TASK STATEMENT:
Your reproduction of the entries should be exact and should contain no pictures.
:: DATA PROVIDED
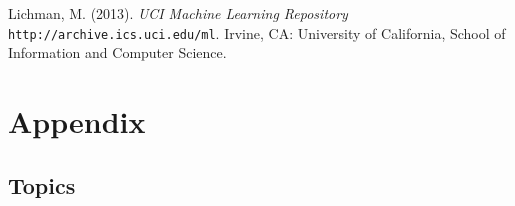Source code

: \documentclass[final]{ieee}
\begin{document}
\begin{thebibliography}{99}


 Lichman, M. (2013). {\it UCI Machine Learning Repository} \texttt{http://archive.ics.uci.edu/ml}. Irvine, CA: University of California, School of Information and Computer Science.



\end{thebibliography}

\newpage

\hbox{}


\newpage

\thispagestyle{empty}

\section*{Appendix}

\subsection*{Topics}

\end{document}
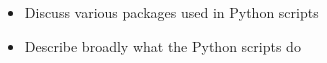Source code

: \begin{itemize}
    \item Discuss various packages used in Python scripts
    \item Describe broadly what the Python scripts do
\end{itemize}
::::
OUTPUT BELOW:
Source code

: \documentclass[final]{ieee}
\begin{document}
\begin{thebibliography}{99}


 Lichman, M. (2013). {\it UCI Machine Learning Repository} \texttt{http://archive.ics.uci.edu/ml}. Irvine, CA: University of California, School of Information and Computer Science.



\end{thebibliography}

\newpage

\hbox{}


\newpage

\thispagestyle{empty}

\section*{Appendix}

\subsection*{Topics}

\end{document}
Source code

: \begin{itemize}
    \item Discuss various packages used in Python scripts
    \item Describe broadly what the Python scripts do
\end{itemize}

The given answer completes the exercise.